Monday 15 December 2008

Spyware News: Report: recession could trigger blackhat, crimeware surge

With the world's financial market in turmoil its been reported it could trigger a blackhat surge.

Read on....

As if the news coming out of Wall Street these days wasn't gloomy enough, various security solution providers and analyst firms are projecting that layoffs and cutbacks in the tech industry will lead to a spike in white collar crime. In its fourth quarter 2008 trend report (PDF), the security company Finjan is predicting a "sharp rise [in cybercrime] in 2009 due to the current economic downturn, which makes financial gain from stealing data and selling it online even more attractive."

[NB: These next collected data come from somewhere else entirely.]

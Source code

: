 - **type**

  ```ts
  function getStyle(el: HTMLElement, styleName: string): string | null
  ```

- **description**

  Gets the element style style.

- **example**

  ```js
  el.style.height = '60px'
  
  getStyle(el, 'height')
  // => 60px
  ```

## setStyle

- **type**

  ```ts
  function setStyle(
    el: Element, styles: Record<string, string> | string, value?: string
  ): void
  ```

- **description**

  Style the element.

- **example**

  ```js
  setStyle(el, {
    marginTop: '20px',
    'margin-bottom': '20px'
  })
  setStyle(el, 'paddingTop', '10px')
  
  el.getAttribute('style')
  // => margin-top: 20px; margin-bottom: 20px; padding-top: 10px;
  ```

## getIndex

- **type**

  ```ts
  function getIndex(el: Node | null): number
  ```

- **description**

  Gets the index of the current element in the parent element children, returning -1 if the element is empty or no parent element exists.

That sounds dire, especially considering the bleak forecasts we've heard from the semiconductor industry, but dire is scarcely a synonym for accurate. Finjan links to a November 19 Forbes article within its PDF, citing it as evidence of "an early trend of unemployed IT personnel finding new and easy income by purchasing and using crimeware toolkits." The article in question, however, doesn't really provide a solid foundation for Finjan's statement. While the piece does take note of various trends, occurrences, and vibrations in the malware market, the author notes that the data "remains largely anecdotal."

The senior manager of forensic services for PricewaterhouseCoopers, Nick Ysart, believes there's historical evidence to support Finjan's claim, telling ZDNet: "There are certain types of fraud where an understanding of technology would make it easier to circumvent controls, and IT staff have the knowledge to do that... There was a range of very well-documented frauds that took place during the recession in the early 1990s," Ysart continued. "It does not take a great deal of insight to realize we will see an increase at a time like this."

The recession of 1990-1991 may not be as reliable a predictor of future white-collar criminal activity as Ysart implies. In 1990, computer security was still almost entirely understood as a physical challenge. The overwhelming majority of computers in both businesses and homes were not networked, Windows 3.0 was a brand-new product, and we transferred data from system to system either via floppy disks (1.25" or 1.44" flavors) or possibly through a serial/parallel cable (if you hated yourself).

The IT job market, the fundamentals of computer security, the threats to said security, and the degree to which the actions of individual users can be tracked) have all evolved over the past 17 years to the point where the two situations bear only a cursory resemblance to each other. The nature and degree of the two recessions are quite likely to be different (2008's is looking worse at this point), and an entirely new market for malware has evolved that didn't previously exist.

At first glance, a number of those factors sound like reasons to conclude that Finjan and Ysart are right, but related research suggests that both companies have oversimplified an extremely complex and nuanced series of relationships. Economists and social scientists have been conducting studies into the relationship between poverty, unemployment, recession, and crime for decades, the results of which resist being broken into a handful of sound bytes.

While there is a general positive correlation between unemployment and crime, the correlation between the two can vary considerably depending on geographic area, the type of crime being measured, the age of the individuals in question, per-capita alcohol consumption, the perceived effectiveness of law enforcement, the nature of the jobs that are lost, and the nature of the available alternative employment opportunities. State intervention in the form of additional unemployment or social benefits, including job retraining, can also meaningfully impact the relationship between these variables.

There are a number of factors that could work against Finjan's predicted black hat wave. IT workers in high positions, particularly positions they earned through education and/or substantial time on the job risk compromising their ability to ever use those skills again at some point in the future when the economy recovers. Employees with greater access to personal or secure data that a competitor or botnet master would find valuable may be more likely to turn rogue if fired, but that same group of people risks more if they do so.

The economic value of the data itself must also be considered. A sudden glut of data on the black market should ultimately drive price downwards, particularly if the trend is sustained over a period of time. We've already seen evidence this year that the malware industry is driven by many of the same market trends that affect other, legitimate businesses; there's no reason to suspect it would react differently to a mid-term increase in the supply of available personal information.

Businesses will have no choice but to continue to invest in security products and personnel—no company can risk the loss of face or potential data that would come with a major security breach—but there's no reason, at this point, to assume 2009 will be the topic of the 2010 blockbuster Fox special: "When Good IT Goes Bad." Will it happen? Sure. Will it happen in such numbers as to qualify as an "emerging trend?" I'm dubious.